(Plain-text document sources)

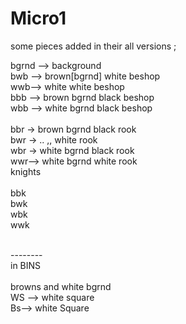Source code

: # Micro1
some pieces added in their all versions ; 

bgrnd --> background <br />
bwb --> brown[bgrnd] white beshop <br />
wwb--> white white beshop <br /> 
bbb --> brown bgrnd black beshop <br />
wbb --> white bgrnd black beshop <br />
 <br />
bbr -> brown bgrnd black rook  <br />
bwr ->  ..   ,,    white rook  <br />
wbr -> white bgrnd black rook <br />
wwr--> white bgrnd white rook <br />
knights <br />
<br />
bbk  <br />
bwk <br />
wbk <br />
wwk <br /> 

<br />
--------
<br />
in BINS <br />
<br />
browns and white bgrnd  <br />
WS --> white square <br />
Bs--> white Square <br />

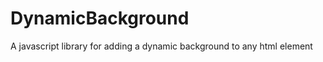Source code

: DynamicBackground
=================

A javascript library for adding a dynamic background to any html element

• **What you have to do**: Skip the pictures, then return the rest of the data exactly.

• **The answer**:
Source code

: # Micro1
some pieces added in their all versions ; 

bgrnd --> background <br />
bwb --> brown[bgrnd] white beshop <br />
wwb--> white white beshop <br /> 
bbb --> brown bgrnd black beshop <br />
wbb --> white bgrnd black beshop <br />
 <br />
bbr -> brown bgrnd black rook  <br />
bwr ->  ..   ,,    white rook  <br />
wbr -> white bgrnd black rook <br />
wwr--> white bgrnd white rook <br />
knights <br />
<br />
bbk  <br />
bwk <br />
wbk <br />
wwk <br /> 

<br />
--------
<br />
in BINS <br />
<br />
browns and white bgrnd  <br />
WS --> white square <br />
Bs--> white Square <br />

Source code

: DynamicBackground
=================

A javascript library for adding a dynamic background to any html element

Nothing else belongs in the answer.